The three lads don’t come across as a presumptuous lot (according to their tour blog, on-the-road highlights extend to visits to local swimming pools and bingo halls) but they are good. Very, very good. In fact, let’s lay our cards on the table and predict they’ll be responsible for the first great Northern record of the 2010s.
As for The Ulster Hall, well I know the official opening took place earlier in the year, and that the showcase gig – Do You Remember The First Time? – was a full bells and whistles re-launch. But while any night that sees Ash, Snow Patrol, Therapy?, Neil Hannon, Duke Special etc etc etc share a stage has to be worth the ticket price, it felt more like a cameo-packed testimonial than a fixture with something significant at stake.
Everyone present that night played songs by acts they’d watched at the venue – flagging up not only their favourite bands, but also the inordinate significance that a live performance can take on – given the right venue, the right act, and some degree of risk.
Elements that were all present and correct on Halloween night. Looking at the youthful faces of the audience, come 2029, it would come as no surprise if whatever hometown act is rocking the venue, cite General Fiasco’s as the show that fired their imaginations.

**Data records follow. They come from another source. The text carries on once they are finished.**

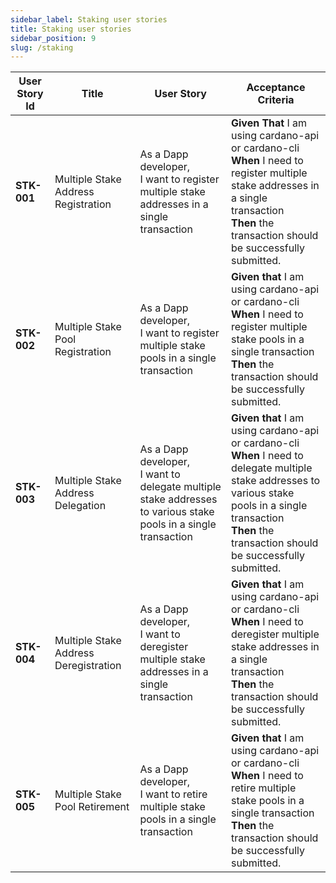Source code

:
 ```yaml
---
sidebar_label: Staking user stories
title: Staking user stories
sidebar_position: 9
slug: /staking
--- 
```


| User Story Id | Title | User Story | Acceptance Criteria | 
| ------------- | ----- | ---------- | ------------------- | 
| **STK-001** | Multiple Stake Address Registration | As a Dapp developer, <br>I want to register multiple stake addresses in a single transaction | **Given That** I am using cardano-api or cardano-cli<br>**When** I need to register multiple stake addresses in a single transaction<br>**Then** the transaction should be successfully submitted. |
| **STK-002** | Multiple Stake Pool Registration | As a Dapp developer, <br>I want to register multiple stake pools in a single transaction | **Given that** I am using cardano-api or cardano-cli<br>**When** I need to register multiple stake pools in a single transaction<br>**Then** the transaction should be successfully submitted. |
| **STK-003** | Multiple Stake Address Delegation | As a Dapp developer, <br>I want to delegate multiple stake addresses to various stake pools in a single transaction | **Given that** I am using cardano-api or cardano-cli<br>**When** I need to delegate multiple stake addresses to various stake pools in a single transaction<br>**Then** the transaction should be successfully submitted. |
| **STK-004** | Multiple Stake Address Deregistration | As a Dapp developer, <br>I want to deregister multiple stake addresses in a single transaction | **Given that** I am using cardano-api or cardano-cli<br>**When** I need to deregister multiple stake addresses in a single transaction<br>**Then** the transaction should be successfully submitted. |
| **STK-005** | Multiple Stake Pool Retirement | As a Dapp developer, <br>I want to retire multiple stake pools in a single transaction | **Given that** I am using cardano-api or cardano-cli<br>**When** I need to retire multiple stake pools in a single transaction<br>**Then** the transaction should be successfully submitted. |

As the music industry’s end-times feel has spread, the old goals of signing deals, recording albums, playing huge, defining, shows are voiced less often. Musicians operating in this new climate talk instead about building an on-line profile, operating collectively with like-minded souls, sourcing distribution. And while these are all noble and healthily self-empowered kind of notions, it will be a sad day when they come to represent the full spectrum of ambitions open to eager young noise-mongers..
News that ASIWYFA (supported by two other likely cases, LaFaro and Cashier No. 9) are back in the same venue on December 18th, suggests that with a bit of luck, whatever fuse General Fiasco lit on Halloween, is just the first Catherine Wheel from a brilliant set of fireworks.